▸ Exercise description:
Leave out all images and set down the records exactly as given.
*** Opening of Provided information ***
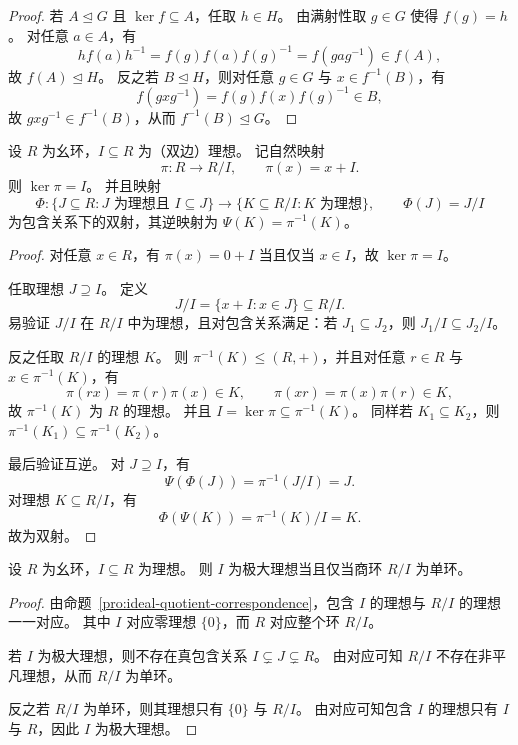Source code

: \documentclass[lang=cn,a4paper,newtx]{elegantbook}
\begin{document}
\begin{proof}
若 $A\trianglelefteq G$ 且 $\ker f\subseteq A$，任取 $h\in H$。
由满射性取 $g\in G$ 使得 $f(g)=h$。
对任意 $a\in A$，有
\[
  h f(a) h^{-1}=f(g)f(a)f(g)^{-1}=f(gag^{-1})\in f(A),
\]
故 $f(A)\trianglelefteq H$。
反之若 $B\trianglelefteq H$，则对任意 $g\in G$ 与 $x\in f^{-1}(B)$，有
\[
  f(gxg^{-1})=f(g)f(x)f(g)^{-1}\in B,
\]
故 $gxg^{-1}\in f^{-1}(B)$，从而 $f^{-1}(B)\trianglelefteq G$。
\end{proof}

\begin{proposition}[理想与商环理想的对应]\label{ideal-quotient-correspondence}
设 $R$ 为幺环，$I\subseteq R$ 为（双边）理想。
记自然映射
\[
  \pi:R\to R/I,\qquad \pi(x)=x+I.
\]
则 $\ker\pi=I$。
并且映射
\[
  \Phi:\{J\subseteq R: J\text{ 为理想且 }I\subseteq J\}\to\{K\subseteq R/I:K\text{ 为理想}\},\qquad \Phi(J)=J/I
\]
为包含关系下的双射，其逆映射为 $\Psi(K)=\pi^{-1}(K)$。
\end{proposition}

\begin{proof}
对任意 $x\in R$，有 $\pi(x)=0+I$ 当且仅当 $x\in I$，故 $\ker\pi=I$。

任取理想 $J\supseteq I$。
定义
\[
  J/I=\{x+I:x\in J\}\subseteq R/I.
\]
易验证 $J/I$ 在 $R/I$ 中为理想，且对包含关系满足：若 $J_1\subseteq J_2$，则 $J_1/I\subseteq J_2/I$。

反之任取 $R/I$ 的理想 $K$。
则 $\pi^{-1}(K)\le (R,+)$，并且对任意 $r\in R$ 与 $x\in \pi^{-1}(K)$，有
\[
  \pi(rx)=\pi(r)\pi(x)\in K,\qquad \pi(xr)=\pi(x)\pi(r)\in K,
\]
故 $\pi^{-1}(K)$ 为 $R$ 的理想。
并且 $I=\ker\pi\subseteq \pi^{-1}(K)$。
同样若 $K_1\subseteq K_2$，则 $\pi^{-1}(K_1)\subseteq \pi^{-1}(K_2)$。

最后验证互逆。
对 $J\supseteq I$，有
\[
  \Psi(\Phi(J))=\pi^{-1}(J/I)=J.
\]
对理想 $K\subseteq R/I$，有
\[
  \Phi(\Psi(K))=\pi^{-1}(K)/I=K.
\]
故为双射。
\end{proof}

\begin{proposition}\label{maximal-iff-simple}
设 $R$ 为幺环，$I\subseteq R$ 为理想。
则 $I$ 为极大理想当且仅当商环 $R/I$ 为单环。
\end{proposition}

\begin{proof}
由命题~\ref{pro:ideal-quotient-correspondence}，包含 $I$ 的理想与 $R/I$ 的理想一一对应。
其中 $I$ 对应零理想 $\{0\}$，而 $R$ 对应整个环 $R/I$。

若 $I$ 为极大理想，则不存在真包含关系 $I\subsetneq J\subsetneq R$。
由对应可知 $R/I$ 不存在非平凡理想，从而 $R/I$ 为单环。

反之若 $R/I$ 为单环，则其理想只有 $\{0\}$ 与 $R/I$。
由对应可知包含 $I$ 的理想只有 $I$ 与 $R$，因此 $I$ 为极大理想。
\end{proof}
\end{document}
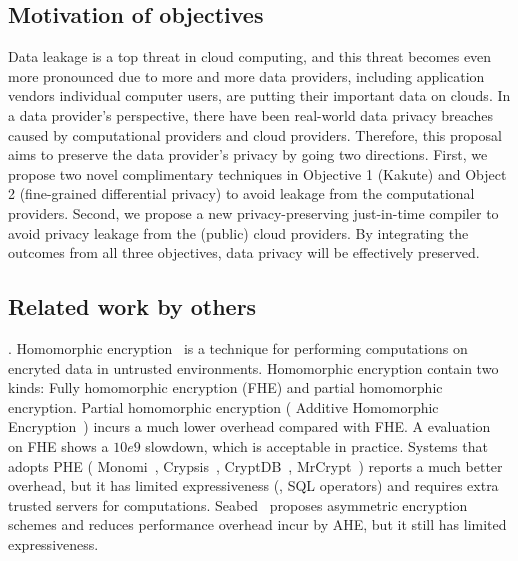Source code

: \vspace{-.15in}\subsection{Motivation of objectives} 
\label{sec:motivation}\vspace{-.075in}

Data leakage is a top threat in cloud computing, and this threat becomes even 
more pronounced due to more and more data providers, including application 
vendors individual computer users, are putting their important data on clouds. 
In a data provider's perspective, there have been real-world data privacy 
breaches caused by computational providers and cloud providers. Therefore, this 
proposal aims to preserve the data provider's privacy by going two directions. 
First, we propose two novel complimentary techniques in Objective 1 (Kakute) and 
Object 2 (fine-grained differential privacy) to avoid leakage from the 
computational providers. Second, we propose a new privacy-preserving 
just-in-time compiler to avoid privacy leakage from the (public) cloud 
providers. By integrating the outcomes from all three objectives, data privacy 
will be effectively preserved.


\subsection{Related work by others} 
\label{sec:others-work}\vspace{-.075in}

. Homomorphic 
encryption~\cite{fullmomo:stoc09,paillier,elgamal} is a
technique for performing computations on encryted data in untrusted 
environments. Homomorphic encryption contain two kinds: Fully 
homomorphic encryption (FHE) and partial 
homomorphic encryption.
Partial homomorphic encryption (\eg{} Additive Homomorphic 
Encryption~\cite{paillier})
incurs a much lower overhead compared with FHE. A evaluation~\cite{homo:eval} on
FHE shows a $10e9$ slowdown, which is acceptable in practice.
Systems that adopts PHE (\eg{} Monomi~\cite{monomi:vldb13},
Crypsis~\cite{crypsis:hotcloud14}, CryptDB~\cite{cryptdb:sosp11},
MrCrypt~\cite{mrcrypt:oospsla14})
reports a much better overhead, but it has limited expressiveness
(\eg, SQL operators) and requires extra trusted servers for computations.
Seabed~\cite{seabed:osdi16} proposes asymmetric encryption schemes and reduces 
performance overhead incur by AHE, but it still has limited expressiveness.

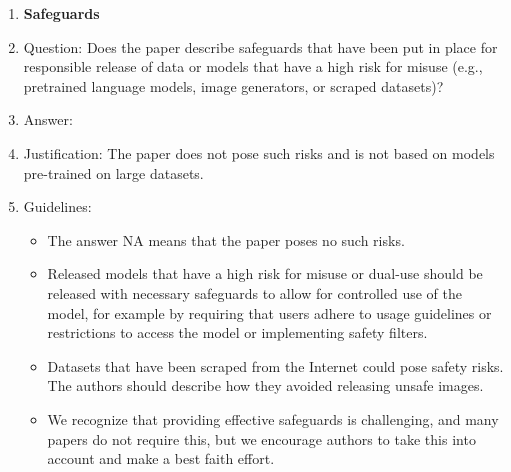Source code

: \documentclass{article}
\begin{document}
\begin{enumerate}
\begin{itemize}
        \item The authors should consider possible harms that could arise when the technology is being used as intended and functioning correctly, harms that could arise when the technology is being used as intended but gives incorrect results, and harms following from (intentional or unintentional) misuse of the technology.
        \item If there are negative societal impacts, the authors could also discuss possible mitigation strategies (e.g., gated release of models, providing defenses in addition to attacks, mechanisms for monitoring misuse, mechanisms to monitor how a system learns from feedback over time, improving the efficiency and accessibility of ML).
    \end{itemize}
    
\item {\bf Safeguards}
    \item[] Question: Does the paper describe safeguards that have been put in place for responsible release of data or models that have a high risk for misuse (e.g., pretrained language models, image generators, or scraped datasets)?
    \item[] Answer: \answerNA{} %
    \item[] Justification: The paper does not pose such risks and is not based on models pre-trained on large datasets.
     
    \item[] Guidelines:
    \begin{itemize}
        \item The answer NA means that the paper poses no such risks.
        \item Released models that have a high risk for misuse or dual-use should be released with necessary safeguards to allow for controlled use of the model, for example by requiring that users adhere to usage guidelines or restrictions to access the model or implementing safety filters. 
        \item Datasets that have been scraped from the Internet could pose safety risks. The authors should describe how they avoided releasing unsafe images.
        \item We recognize that providing effective safeguards is challenging, and many papers do not require this, but we encourage authors to take this into account and make a best faith effort.
    \end{itemize}


\end{enumerate}
\end{document}
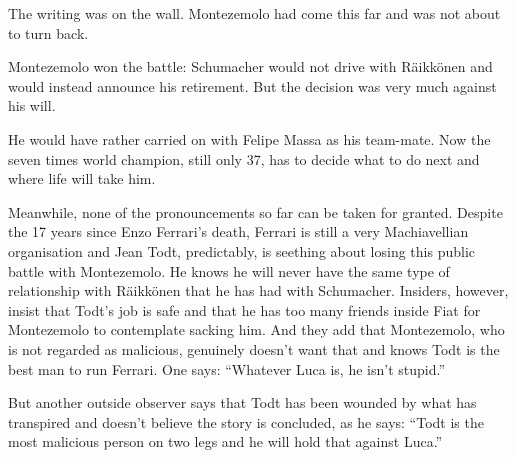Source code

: \documentclass{article}
\begin{document}
The writing was on the wall. Montezemolo had come this far and was not about to turn back.

Montezemolo won the battle: Schumacher would not drive with Räikkönen and would instead announce his retirement. But the decision was very much against his will.

He would have rather carried on with Felipe Massa as his team-mate. Now the seven times world champion, still only 37, has to decide what to do next and where life will take him.

Meanwhile, none of the pronouncements so far can be taken for granted. Despite the 17 years since Enzo Ferrari’s death, Ferrari is still a very Machiavellian organisation and Jean Todt, predictably, is seething about losing this public battle with Montezemolo. He knows he will never have the same type of relationship with Räikkönen that he has had with Schumacher. Insiders, however, insist that Todt’s job is safe and that he has too many friends inside Fiat for Montezemolo to contemplate sacking him. And they add that Montezemolo, who is not regarded as malicious, genuinely doesn’t want that and knows Todt is the best man to run Ferrari. One says: “Whatever Luca is, he isn’t stupid.”

But another outside observer says that Todt has been wounded by what has transpired and doesn’t believe the story is concluded, as he says: “Todt is the most malicious person on two legs and he will hold that against Luca.”
\end{document}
*** Close of Provided information ***
▸ Exercise response:
Source code

: \documentclass[lang=cn,a4paper,newtx]{elegantbook}
\begin{document}
\begin{proof}
若 $A\trianglelefteq G$ 且 $\ker f\subseteq A$，任取 $h\in H$。
由满射性取 $g\in G$ 使得 $f(g)=h$。
对任意 $a\in A$，有
\[
  h f(a) h^{-1}=f(g)f(a)f(g)^{-1}=f(gag^{-1})\in f(A),
\]
故 $f(A)\trianglelefteq H$。
反之若 $B\trianglelefteq H$，则对任意 $g\in G$ 与 $x\in f^{-1}(B)$，有
\[
  f(gxg^{-1})=f(g)f(x)f(g)^{-1}\in B,
\]
故 $gxg^{-1}\in f^{-1}(B)$，从而 $f^{-1}(B)\trianglelefteq G$。
\end{proof}

\begin{proposition}[理想与商环理想的对应]\label{ideal-quotient-correspondence}
设 $R$ 为幺环，$I\subseteq R$ 为（双边）理想。
记自然映射
\[
  \pi:R\to R/I,\qquad \pi(x)=x+I.
\]
则 $\ker\pi=I$。
并且映射
\[
  \Phi:\{J\subseteq R: J\text{ 为理想且 }I\subseteq J\}\to\{K\subseteq R/I:K\text{ 为理想}\},\qquad \Phi(J)=J/I
\]
为包含关系下的双射，其逆映射为 $\Psi(K)=\pi^{-1}(K)$。
\end{proposition}

\begin{proof}
对任意 $x\in R$，有 $\pi(x)=0+I$ 当且仅当 $x\in I$，故 $\ker\pi=I$。

任取理想 $J\supseteq I$。
定义
\[
  J/I=\{x+I:x\in J\}\subseteq R/I.
\]
易验证 $J/I$ 在 $R/I$ 中为理想，且对包含关系满足：若 $J_1\subseteq J_2$，则 $J_1/I\subseteq J_2/I$。

反之任取 $R/I$ 的理想 $K$。
则 $\pi^{-1}(K)\le (R,+)$，并且对任意 $r\in R$ 与 $x\in \pi^{-1}(K)$，有
\[
  \pi(rx)=\pi(r)\pi(x)\in K,\qquad \pi(xr)=\pi(x)\pi(r)\in K,
\]
故 $\pi^{-1}(K)$ 为 $R$ 的理想。
并且 $I=\ker\pi\subseteq \pi^{-1}(K)$。
同样若 $K_1\subseteq K_2$，则 $\pi^{-1}(K_1)\subseteq \pi^{-1}(K_2)$。

最后验证互逆。
对 $J\supseteq I$，有
\[
  \Psi(\Phi(J))=\pi^{-1}(J/I)=J.
\]
对理想 $K\subseteq R/I$，有
\[
  \Phi(\Psi(K))=\pi^{-1}(K)/I=K.
\]
故为双射。
\end{proof}

\begin{proposition}\label{maximal-iff-simple}
设 $R$ 为幺环，$I\subseteq R$ 为理想。
则 $I$ 为极大理想当且仅当商环 $R/I$ 为单环。
\end{proposition}

\begin{proof}
由命题~\ref{pro:ideal-quotient-correspondence}，包含 $I$ 的理想与 $R/I$ 的理想一一对应。
其中 $I$ 对应零理想 $\{0\}$，而 $R$ 对应整个环 $R/I$。

若 $I$ 为极大理想，则不存在真包含关系 $I\subsetneq J\subsetneq R$。
由对应可知 $R/I$ 不存在非平凡理想，从而 $R/I$ 为单环。

反之若 $R/I$ 为单环，则其理想只有 $\{0\}$ 与 $R/I$。
由对应可知包含 $I$ 的理想只有 $I$ 与 $R$，因此 $I$ 为极大理想。
\end{proof}
\end{document}
Source code

: \vspace{-.15in}\subsection{Motivation of objectives} 
\label{sec:motivation}\vspace{-.075in}

Data leakage is a top threat in cloud computing, and this threat becomes even 
more pronounced due to more and more data providers, including application 
vendors individual computer users, are putting their important data on clouds. 
In a data provider's perspective, there have been real-world data privacy 
breaches caused by computational providers and cloud providers. Therefore, this 
proposal aims to preserve the data provider's privacy by going two directions. 
First, we propose two novel complimentary techniques in Objective 1 (Kakute) and 
Object 2 (fine-grained differential privacy) to avoid leakage from the 
computational providers. Second, we propose a new privacy-preserving 
just-in-time compiler to avoid privacy leakage from the (public) cloud 
providers. By integrating the outcomes from all three objectives, data privacy 
will be effectively preserved.


\subsection{Related work by others} 
\label{sec:others-work}\vspace{-.075in}

. Homomorphic 
encryption~\cite{fullmomo:stoc09,paillier,elgamal} is a
technique for performing computations on encryted data in untrusted 
environments. Homomorphic encryption contain two kinds: Fully 
homomorphic encryption (FHE) and partial 
homomorphic encryption.
Partial homomorphic encryption (\eg{} Additive Homomorphic 
Encryption~\cite{paillier})
incurs a much lower overhead compared with FHE. A evaluation~\cite{homo:eval} on
FHE shows a $10e9$ slowdown, which is acceptable in practice.
Systems that adopts PHE (\eg{} Monomi~\cite{monomi:vldb13},
Crypsis~\cite{crypsis:hotcloud14}, CryptDB~\cite{cryptdb:sosp11},
MrCrypt~\cite{mrcrypt:oospsla14})
reports a much better overhead, but it has limited expressiveness
(\eg, SQL operators) and requires extra trusted servers for computations.
Seabed~\cite{seabed:osdi16} proposes asymmetric encryption schemes and reduces 
performance overhead incur by AHE, but it still has limited expressiveness.

Source code

: \documentclass{article}
\begin{document}
\begin{enumerate}
\begin{itemize}
        \item The authors should consider possible harms that could arise when the technology is being used as intended and functioning correctly, harms that could arise when the technology is being used as intended but gives incorrect results, and harms following from (intentional or unintentional) misuse of the technology.
        \item If there are negative societal impacts, the authors could also discuss possible mitigation strategies (e.g., gated release of models, providing defenses in addition to attacks, mechanisms for monitoring misuse, mechanisms to monitor how a system learns from feedback over time, improving the efficiency and accessibility of ML).
    \end{itemize}
    
\item {\bf Safeguards}
    \item[] Question: Does the paper describe safeguards that have been put in place for responsible release of data or models that have a high risk for misuse (e.g., pretrained language models, image generators, or scraped datasets)?
    \item[] Answer: \answerNA{} %
    \item[] Justification: The paper does not pose such risks and is not based on models pre-trained on large datasets.
     
    \item[] Guidelines:
    \begin{itemize}
        \item The answer NA means that the paper poses no such risks.
        \item Released models that have a high risk for misuse or dual-use should be released with necessary safeguards to allow for controlled use of the model, for example by requiring that users adhere to usage guidelines or restrictions to access the model or implementing safety filters. 
        \item Datasets that have been scraped from the Internet could pose safety risks. The authors should describe how they avoided releasing unsafe images.
        \item We recognize that providing effective safeguards is challenging, and many papers do not require this, but we encourage authors to take this into account and make a best faith effort.
    \end{itemize}


\end{enumerate}
\end{document}
Source code

: \documentclass{article}
\begin{document}
The writing was on the wall. Montezemolo had come this far and was not about to turn back.

Montezemolo won the battle: Schumacher would not drive with Räikkönen and would instead announce his retirement. But the decision was very much against his will.

He would have rather carried on with Felipe Massa as his team-mate. Now the seven times world champion, still only 37, has to decide what to do next and where life will take him.

Meanwhile, none of the pronouncements so far can be taken for granted. Despite the 17 years since Enzo Ferrari’s death, Ferrari is still a very Machiavellian organisation and Jean Todt, predictably, is seething about losing this public battle with Montezemolo. He knows he will never have the same type of relationship with Räikkönen that he has had with Schumacher. Insiders, however, insist that Todt’s job is safe and that he has too many friends inside Fiat for Montezemolo to contemplate sacking him. And they add that Montezemolo, who is not regarded as malicious, genuinely doesn’t want that and knows Todt is the best man to run Ferrari. One says: “Whatever Luca is, he isn’t stupid.”

But another outside observer says that Todt has been wounded by what has transpired and doesn’t believe the story is concluded, as he says: “Todt is the most malicious person on two legs and he will hold that against Luca.”
\end{document}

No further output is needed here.